» EXERCISE
The required output is every line from the beginning of the entries below through the line that includes "z~koeficientů $\beta_1,\dots, \beta_m$ je nenulový.", copied exactly.

» RECORDED INFORMATION
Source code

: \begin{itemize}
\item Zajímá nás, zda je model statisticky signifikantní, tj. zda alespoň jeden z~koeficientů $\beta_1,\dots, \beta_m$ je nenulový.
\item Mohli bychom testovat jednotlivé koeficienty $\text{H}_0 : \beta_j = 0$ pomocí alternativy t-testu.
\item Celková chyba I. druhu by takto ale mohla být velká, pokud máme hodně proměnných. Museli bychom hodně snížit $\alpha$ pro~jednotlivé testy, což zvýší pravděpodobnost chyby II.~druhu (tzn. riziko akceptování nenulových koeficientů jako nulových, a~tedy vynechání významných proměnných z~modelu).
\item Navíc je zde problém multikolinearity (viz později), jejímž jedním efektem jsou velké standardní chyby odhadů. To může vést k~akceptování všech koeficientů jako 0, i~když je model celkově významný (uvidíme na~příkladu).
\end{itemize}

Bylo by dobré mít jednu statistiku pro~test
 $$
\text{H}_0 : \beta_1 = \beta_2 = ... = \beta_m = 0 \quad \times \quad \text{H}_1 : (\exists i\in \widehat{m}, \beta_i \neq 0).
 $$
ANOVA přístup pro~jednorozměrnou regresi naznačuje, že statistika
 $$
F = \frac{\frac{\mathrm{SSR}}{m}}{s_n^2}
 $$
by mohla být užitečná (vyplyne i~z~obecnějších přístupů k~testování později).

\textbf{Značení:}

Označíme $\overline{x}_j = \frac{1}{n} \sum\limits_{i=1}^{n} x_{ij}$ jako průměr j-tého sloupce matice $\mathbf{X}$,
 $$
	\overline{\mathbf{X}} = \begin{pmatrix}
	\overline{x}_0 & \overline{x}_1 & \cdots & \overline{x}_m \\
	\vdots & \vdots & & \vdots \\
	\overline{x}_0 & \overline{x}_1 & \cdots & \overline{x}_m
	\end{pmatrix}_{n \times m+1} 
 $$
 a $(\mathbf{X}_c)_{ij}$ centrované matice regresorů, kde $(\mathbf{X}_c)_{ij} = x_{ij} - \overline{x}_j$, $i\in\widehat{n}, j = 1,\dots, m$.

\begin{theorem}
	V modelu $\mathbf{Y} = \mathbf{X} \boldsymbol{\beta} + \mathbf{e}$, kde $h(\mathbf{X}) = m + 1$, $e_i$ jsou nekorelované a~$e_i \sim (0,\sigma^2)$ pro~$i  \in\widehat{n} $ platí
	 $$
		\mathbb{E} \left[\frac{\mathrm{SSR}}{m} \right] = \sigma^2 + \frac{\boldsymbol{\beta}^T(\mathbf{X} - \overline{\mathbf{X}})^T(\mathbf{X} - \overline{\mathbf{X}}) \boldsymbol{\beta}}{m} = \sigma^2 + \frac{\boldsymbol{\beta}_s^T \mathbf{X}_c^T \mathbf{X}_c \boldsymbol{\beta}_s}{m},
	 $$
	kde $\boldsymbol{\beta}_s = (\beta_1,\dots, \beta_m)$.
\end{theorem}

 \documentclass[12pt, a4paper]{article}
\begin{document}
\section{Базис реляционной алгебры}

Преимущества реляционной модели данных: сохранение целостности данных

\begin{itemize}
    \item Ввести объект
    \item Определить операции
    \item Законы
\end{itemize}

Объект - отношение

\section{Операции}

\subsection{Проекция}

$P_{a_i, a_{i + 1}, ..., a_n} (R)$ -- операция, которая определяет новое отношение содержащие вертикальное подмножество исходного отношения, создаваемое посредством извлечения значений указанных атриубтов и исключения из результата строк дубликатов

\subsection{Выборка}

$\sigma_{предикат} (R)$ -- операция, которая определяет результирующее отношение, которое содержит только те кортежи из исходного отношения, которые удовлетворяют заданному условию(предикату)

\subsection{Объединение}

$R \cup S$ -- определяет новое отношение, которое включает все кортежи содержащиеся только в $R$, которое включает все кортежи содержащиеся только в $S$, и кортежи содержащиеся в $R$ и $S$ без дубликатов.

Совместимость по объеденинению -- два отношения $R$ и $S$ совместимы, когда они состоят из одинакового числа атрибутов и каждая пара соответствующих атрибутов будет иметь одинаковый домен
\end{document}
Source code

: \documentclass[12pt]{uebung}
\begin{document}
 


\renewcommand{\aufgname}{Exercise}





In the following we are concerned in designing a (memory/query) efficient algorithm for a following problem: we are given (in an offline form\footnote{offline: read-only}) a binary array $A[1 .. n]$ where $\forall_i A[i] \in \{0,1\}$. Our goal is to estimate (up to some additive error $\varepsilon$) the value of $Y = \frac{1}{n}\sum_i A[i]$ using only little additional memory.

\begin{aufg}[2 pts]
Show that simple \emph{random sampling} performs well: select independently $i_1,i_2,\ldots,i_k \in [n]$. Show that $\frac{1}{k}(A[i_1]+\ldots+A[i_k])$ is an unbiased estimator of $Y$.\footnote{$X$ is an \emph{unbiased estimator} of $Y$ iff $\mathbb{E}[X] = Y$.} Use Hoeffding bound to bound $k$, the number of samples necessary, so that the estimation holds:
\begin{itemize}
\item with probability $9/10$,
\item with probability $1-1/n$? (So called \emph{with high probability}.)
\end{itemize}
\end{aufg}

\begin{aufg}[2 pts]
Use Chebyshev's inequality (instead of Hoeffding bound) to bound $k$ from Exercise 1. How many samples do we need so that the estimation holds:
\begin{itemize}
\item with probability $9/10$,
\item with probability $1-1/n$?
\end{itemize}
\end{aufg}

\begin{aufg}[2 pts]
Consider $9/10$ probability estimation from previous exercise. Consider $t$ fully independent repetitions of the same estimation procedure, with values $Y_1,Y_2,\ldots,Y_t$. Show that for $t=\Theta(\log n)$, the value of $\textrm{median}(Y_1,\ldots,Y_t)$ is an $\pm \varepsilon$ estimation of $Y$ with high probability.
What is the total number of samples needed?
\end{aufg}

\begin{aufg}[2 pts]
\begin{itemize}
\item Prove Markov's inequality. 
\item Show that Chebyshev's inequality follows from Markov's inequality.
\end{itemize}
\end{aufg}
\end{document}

» REPLY
Source code

: \begin{itemize}
\item Zajímá nás, zda je model statisticky signifikantní, tj. zda alespoň jeden z~koeficientů $\beta_1,\dots, \beta_m$ je nenulový.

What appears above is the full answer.